■ Task ■
Copy the entries out again in full.

■ Records from a dataset ■
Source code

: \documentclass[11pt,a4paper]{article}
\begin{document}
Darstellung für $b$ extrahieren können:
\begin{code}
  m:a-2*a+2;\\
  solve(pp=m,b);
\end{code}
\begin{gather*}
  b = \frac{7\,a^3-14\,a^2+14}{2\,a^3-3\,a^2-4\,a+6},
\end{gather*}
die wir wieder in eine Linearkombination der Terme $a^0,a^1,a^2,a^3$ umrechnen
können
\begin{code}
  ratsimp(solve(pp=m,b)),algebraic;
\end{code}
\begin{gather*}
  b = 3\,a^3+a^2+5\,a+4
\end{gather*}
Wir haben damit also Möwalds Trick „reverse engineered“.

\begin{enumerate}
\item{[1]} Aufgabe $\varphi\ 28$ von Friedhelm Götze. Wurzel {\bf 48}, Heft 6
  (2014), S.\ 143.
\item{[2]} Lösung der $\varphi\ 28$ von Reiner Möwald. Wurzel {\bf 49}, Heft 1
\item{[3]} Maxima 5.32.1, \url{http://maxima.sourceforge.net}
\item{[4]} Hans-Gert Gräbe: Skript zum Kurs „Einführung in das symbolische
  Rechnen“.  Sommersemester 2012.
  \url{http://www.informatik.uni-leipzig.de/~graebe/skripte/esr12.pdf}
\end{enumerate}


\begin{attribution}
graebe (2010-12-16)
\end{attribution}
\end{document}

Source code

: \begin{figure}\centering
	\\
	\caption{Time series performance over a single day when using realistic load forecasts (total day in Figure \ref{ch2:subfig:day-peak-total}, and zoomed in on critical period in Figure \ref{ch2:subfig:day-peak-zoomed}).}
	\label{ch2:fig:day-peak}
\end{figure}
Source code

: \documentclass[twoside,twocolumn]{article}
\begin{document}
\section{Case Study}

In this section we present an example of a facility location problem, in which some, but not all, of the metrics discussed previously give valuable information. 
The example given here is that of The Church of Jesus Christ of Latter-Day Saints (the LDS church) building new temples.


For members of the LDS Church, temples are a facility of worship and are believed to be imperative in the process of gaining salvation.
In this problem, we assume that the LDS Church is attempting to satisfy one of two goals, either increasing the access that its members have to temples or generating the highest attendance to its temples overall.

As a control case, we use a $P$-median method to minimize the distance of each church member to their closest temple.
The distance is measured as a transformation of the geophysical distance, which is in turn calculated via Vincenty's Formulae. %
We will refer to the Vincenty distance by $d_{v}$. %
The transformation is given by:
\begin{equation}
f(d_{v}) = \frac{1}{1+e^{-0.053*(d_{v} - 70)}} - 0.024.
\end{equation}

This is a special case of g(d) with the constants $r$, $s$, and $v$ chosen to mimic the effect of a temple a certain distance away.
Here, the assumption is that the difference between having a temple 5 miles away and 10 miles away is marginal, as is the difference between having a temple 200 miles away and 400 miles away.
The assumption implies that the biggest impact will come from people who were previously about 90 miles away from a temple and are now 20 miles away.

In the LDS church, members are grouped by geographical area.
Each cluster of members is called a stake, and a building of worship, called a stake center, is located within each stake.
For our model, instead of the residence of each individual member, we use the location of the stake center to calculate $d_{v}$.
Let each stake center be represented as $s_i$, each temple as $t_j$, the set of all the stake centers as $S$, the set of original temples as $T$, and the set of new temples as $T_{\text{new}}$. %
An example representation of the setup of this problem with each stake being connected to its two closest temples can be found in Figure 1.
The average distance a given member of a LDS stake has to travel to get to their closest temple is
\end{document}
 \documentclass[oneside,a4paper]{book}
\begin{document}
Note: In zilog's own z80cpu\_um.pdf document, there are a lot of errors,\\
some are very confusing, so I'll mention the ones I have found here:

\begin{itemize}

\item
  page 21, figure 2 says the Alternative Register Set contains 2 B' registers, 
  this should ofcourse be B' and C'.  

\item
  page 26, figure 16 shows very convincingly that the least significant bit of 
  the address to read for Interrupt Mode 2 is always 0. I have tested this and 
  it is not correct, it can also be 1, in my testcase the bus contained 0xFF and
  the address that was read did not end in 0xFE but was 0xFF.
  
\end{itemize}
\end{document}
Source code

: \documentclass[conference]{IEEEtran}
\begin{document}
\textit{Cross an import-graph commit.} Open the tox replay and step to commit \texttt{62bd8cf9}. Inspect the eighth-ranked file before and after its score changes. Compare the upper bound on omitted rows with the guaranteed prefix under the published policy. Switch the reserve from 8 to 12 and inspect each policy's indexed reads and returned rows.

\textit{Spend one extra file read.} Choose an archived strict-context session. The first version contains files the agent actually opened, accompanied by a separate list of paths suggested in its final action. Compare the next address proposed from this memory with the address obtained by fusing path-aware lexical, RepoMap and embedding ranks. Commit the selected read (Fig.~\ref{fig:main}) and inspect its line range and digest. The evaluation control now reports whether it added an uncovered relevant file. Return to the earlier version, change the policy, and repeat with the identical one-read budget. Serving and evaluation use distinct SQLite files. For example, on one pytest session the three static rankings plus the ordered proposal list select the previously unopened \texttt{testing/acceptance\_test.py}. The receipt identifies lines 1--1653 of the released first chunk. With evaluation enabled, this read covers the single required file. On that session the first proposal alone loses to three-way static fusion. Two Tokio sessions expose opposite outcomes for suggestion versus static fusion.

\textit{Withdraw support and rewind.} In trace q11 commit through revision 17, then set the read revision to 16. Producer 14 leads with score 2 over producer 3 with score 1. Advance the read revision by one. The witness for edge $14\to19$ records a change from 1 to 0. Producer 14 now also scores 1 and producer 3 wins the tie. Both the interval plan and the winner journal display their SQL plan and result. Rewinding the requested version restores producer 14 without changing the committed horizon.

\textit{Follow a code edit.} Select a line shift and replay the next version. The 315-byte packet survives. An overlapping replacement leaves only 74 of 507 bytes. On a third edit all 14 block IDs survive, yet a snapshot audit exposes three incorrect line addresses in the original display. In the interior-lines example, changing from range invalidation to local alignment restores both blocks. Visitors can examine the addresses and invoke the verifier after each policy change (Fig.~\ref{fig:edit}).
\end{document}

■ Solution for this task ■
Source code

: \documentclass[11pt,a4paper]{article}
\begin{document}
Darstellung für $b$ extrahieren können:
\begin{code}
  m:a-2*a+2;\\
  solve(pp=m,b);
\end{code}
\begin{gather*}
  b = \frac{7\,a^3-14\,a^2+14}{2\,a^3-3\,a^2-4\,a+6},
\end{gather*}
die wir wieder in eine Linearkombination der Terme $a^0,a^1,a^2,a^3$ umrechnen
können
\begin{code}
  ratsimp(solve(pp=m,b)),algebraic;
\end{code}
\begin{gather*}
  b = 3\,a^3+a^2+5\,a+4
\end{gather*}
Wir haben damit also Möwalds Trick „reverse engineered“.

\begin{enumerate}
\item{[1]} Aufgabe $\varphi\ 28$ von Friedhelm Götze. Wurzel {\bf 48}, Heft 6
  (2014), S.\ 143.
\item{[2]} Lösung der $\varphi\ 28$ von Reiner Möwald. Wurzel {\bf 49}, Heft 1
\item{[3]} Maxima 5.32.1, \url{http://maxima.sourceforge.net}
\item{[4]} Hans-Gert Gräbe: Skript zum Kurs „Einführung in das symbolische
  Rechnen“.  Sommersemester 2012.
  \url{http://www.informatik.uni-leipzig.de/~graebe/skripte/esr12.pdf}
\end{enumerate}


\begin{attribution}
graebe (2010-12-16)
\end{attribution}
\end{document}

Source code

: \begin{figure}\centering
	\\
	\caption{Time series performance over a single day when using realistic load forecasts (total day in Figure \ref{ch2:subfig:day-peak-total}, and zoomed in on critical period in Figure \ref{ch2:subfig:day-peak-zoomed}).}
	\label{ch2:fig:day-peak}
\end{figure}
Source code

: \documentclass[twoside,twocolumn]{article}
\begin{document}
\section{Case Study}

In this section we present an example of a facility location problem, in which some, but not all, of the metrics discussed previously give valuable information. 
The example given here is that of The Church of Jesus Christ of Latter-Day Saints (the LDS church) building new temples.


For members of the LDS Church, temples are a facility of worship and are believed to be imperative in the process of gaining salvation.
In this problem, we assume that the LDS Church is attempting to satisfy one of two goals, either increasing the access that its members have to temples or generating the highest attendance to its temples overall.

As a control case, we use a $P$-median method to minimize the distance of each church member to their closest temple.
The distance is measured as a transformation of the geophysical distance, which is in turn calculated via Vincenty's Formulae. %
We will refer to the Vincenty distance by $d_{v}$. %
The transformation is given by:
\begin{equation}
f(d_{v}) = \frac{1}{1+e^{-0.053*(d_{v} - 70)}} - 0.024.
\end{equation}

This is a special case of g(d) with the constants $r$, $s$, and $v$ chosen to mimic the effect of a temple a certain distance away.
Here, the assumption is that the difference between having a temple 5 miles away and 10 miles away is marginal, as is the difference between having a temple 200 miles away and 400 miles away.
The assumption implies that the biggest impact will come from people who were previously about 90 miles away from a temple and are now 20 miles away.

In the LDS church, members are grouped by geographical area.
Each cluster of members is called a stake, and a building of worship, called a stake center, is located within each stake.
For our model, instead of the residence of each individual member, we use the location of the stake center to calculate $d_{v}$.
Let each stake center be represented as $s_i$, each temple as $t_j$, the set of all the stake centers as $S$, the set of original temples as $T$, and the set of new temples as $T_{\text{new}}$. %
An example representation of the setup of this problem with each stake being connected to its two closest temples can be found in Figure 1.
The average distance a given member of a LDS stake has to travel to get to their closest temple is
\end{document}
 \documentclass[oneside,a4paper]{book}
\begin{document}
Note: In zilog's own z80cpu\_um.pdf document, there are a lot of errors,\\
some are very confusing, so I'll mention the ones I have found here:

\begin{itemize}

\item
  page 21, figure 2 says the Alternative Register Set contains 2 B' registers, 
  this should ofcourse be B' and C'.  

\item
  page 26, figure 16 shows very convincingly that the least significant bit of 
  the address to read for Interrupt Mode 2 is always 0. I have tested this and 
  it is not correct, it can also be 1, in my testcase the bus contained 0xFF and
  the address that was read did not end in 0xFE but was 0xFF.
  
\end{itemize}
\end{document}
Source code

: \documentclass[conference]{IEEEtran}
\begin{document}
\textit{Cross an import-graph commit.} Open the tox replay and step to commit \texttt{62bd8cf9}. Inspect the eighth-ranked file before and after its score changes. Compare the upper bound on omitted rows with the guaranteed prefix under the published policy. Switch the reserve from 8 to 12 and inspect each policy's indexed reads and returned rows.

\textit{Spend one extra file read.} Choose an archived strict-context session. The first version contains files the agent actually opened, accompanied by a separate list of paths suggested in its final action. Compare the next address proposed from this memory with the address obtained by fusing path-aware lexical, RepoMap and embedding ranks. Commit the selected read (Fig.~\ref{fig:main}) and inspect its line range and digest. The evaluation control now reports whether it added an uncovered relevant file. Return to the earlier version, change the policy, and repeat with the identical one-read budget. Serving and evaluation use distinct SQLite files. For example, on one pytest session the three static rankings plus the ordered proposal list select the previously unopened \texttt{testing/acceptance\_test.py}. The receipt identifies lines 1--1653 of the released first chunk. With evaluation enabled, this read covers the single required file. On that session the first proposal alone loses to three-way static fusion. Two Tokio sessions expose opposite outcomes for suggestion versus static fusion.

\textit{Withdraw support and rewind.} In trace q11 commit through revision 17, then set the read revision to 16. Producer 14 leads with score 2 over producer 3 with score 1. Advance the read revision by one. The witness for edge $14\to19$ records a change from 1 to 0. Producer 14 now also scores 1 and producer 3 wins the tie. Both the interval plan and the winner journal display their SQL plan and result. Rewinding the requested version restores producer 14 without changing the committed horizon.

\textit{Follow a code edit.} Select a line shift and replay the next version. The 315-byte packet survives. An overlapping replacement leaves only 74 of 507 bytes. On a third edit all 14 block IDs survive, yet a snapshot audit exposes three incorrect line addresses in the original display. In the interior-lines example, changing from range invalidation to local alignment restores both blocks. Visitors can examine the addresses and invoke the verifier after each policy change (Fig.~\ref{fig:edit}).
\end{document}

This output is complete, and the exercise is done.